DATA FOR THIS TASK
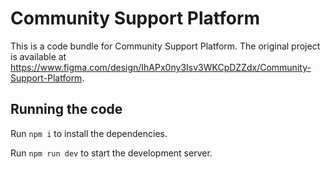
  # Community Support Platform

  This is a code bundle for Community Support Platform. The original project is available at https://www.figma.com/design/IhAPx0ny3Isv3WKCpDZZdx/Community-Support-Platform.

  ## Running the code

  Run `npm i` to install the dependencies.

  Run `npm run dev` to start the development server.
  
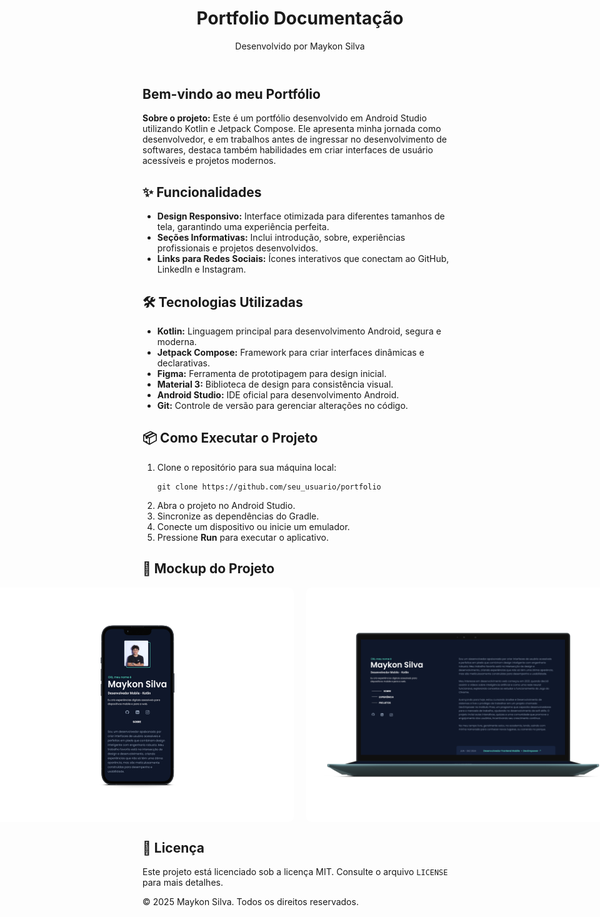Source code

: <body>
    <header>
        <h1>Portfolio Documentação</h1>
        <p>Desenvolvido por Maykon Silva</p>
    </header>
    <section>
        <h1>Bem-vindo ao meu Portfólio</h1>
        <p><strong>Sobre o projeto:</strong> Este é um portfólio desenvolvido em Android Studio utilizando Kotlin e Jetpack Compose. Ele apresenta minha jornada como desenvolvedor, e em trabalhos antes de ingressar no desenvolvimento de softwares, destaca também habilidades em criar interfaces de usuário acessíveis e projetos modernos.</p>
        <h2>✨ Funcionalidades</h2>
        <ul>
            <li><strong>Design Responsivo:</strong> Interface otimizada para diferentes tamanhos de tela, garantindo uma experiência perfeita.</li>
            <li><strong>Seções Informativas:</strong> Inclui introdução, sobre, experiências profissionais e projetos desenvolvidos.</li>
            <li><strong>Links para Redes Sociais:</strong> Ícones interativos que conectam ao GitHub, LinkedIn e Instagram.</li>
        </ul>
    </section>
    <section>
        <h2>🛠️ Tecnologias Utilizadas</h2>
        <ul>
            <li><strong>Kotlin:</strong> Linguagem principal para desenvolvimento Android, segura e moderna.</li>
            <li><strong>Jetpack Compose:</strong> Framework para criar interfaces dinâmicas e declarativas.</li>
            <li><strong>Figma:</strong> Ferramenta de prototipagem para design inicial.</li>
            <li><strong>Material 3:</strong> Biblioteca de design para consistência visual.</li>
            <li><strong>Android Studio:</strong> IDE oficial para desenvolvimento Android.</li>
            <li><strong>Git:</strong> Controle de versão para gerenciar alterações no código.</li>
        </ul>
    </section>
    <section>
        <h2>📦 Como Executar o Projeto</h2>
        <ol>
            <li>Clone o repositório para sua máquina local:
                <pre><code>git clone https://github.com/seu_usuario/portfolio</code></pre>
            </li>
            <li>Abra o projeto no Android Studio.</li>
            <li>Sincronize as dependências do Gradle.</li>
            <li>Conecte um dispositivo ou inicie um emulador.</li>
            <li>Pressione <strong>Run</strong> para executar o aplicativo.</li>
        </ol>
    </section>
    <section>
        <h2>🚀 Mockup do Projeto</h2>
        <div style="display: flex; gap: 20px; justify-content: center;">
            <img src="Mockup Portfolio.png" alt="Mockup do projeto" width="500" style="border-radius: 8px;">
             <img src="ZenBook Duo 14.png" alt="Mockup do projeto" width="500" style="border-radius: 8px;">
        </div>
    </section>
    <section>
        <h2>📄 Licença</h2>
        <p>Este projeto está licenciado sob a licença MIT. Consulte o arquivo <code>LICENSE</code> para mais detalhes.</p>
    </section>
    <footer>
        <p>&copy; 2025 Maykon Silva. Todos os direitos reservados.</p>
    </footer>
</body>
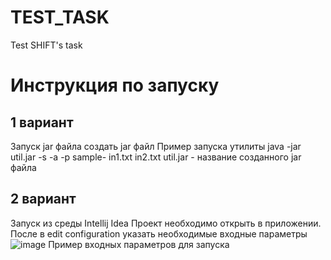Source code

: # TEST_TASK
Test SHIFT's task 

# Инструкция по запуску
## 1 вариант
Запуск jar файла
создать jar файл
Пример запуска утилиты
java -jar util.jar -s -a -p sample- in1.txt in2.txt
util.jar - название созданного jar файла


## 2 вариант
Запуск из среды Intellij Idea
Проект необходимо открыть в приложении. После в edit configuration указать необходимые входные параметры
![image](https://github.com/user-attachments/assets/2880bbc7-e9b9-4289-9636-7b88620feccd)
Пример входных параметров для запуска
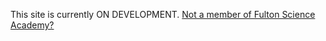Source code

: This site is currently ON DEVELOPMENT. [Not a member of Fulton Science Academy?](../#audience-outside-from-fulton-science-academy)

WHAT THE EXERCISE ASKS
Pull out all lines from the listing that contain the string "Support".

ANSWER SPACE
  # Community Support Platform
  This is a code bundle for Community Support Platform. The original project is available at https://www.figma.com/design/IhAPx0ny3Isv3WKCpDZZdx/Community-Support-Platform.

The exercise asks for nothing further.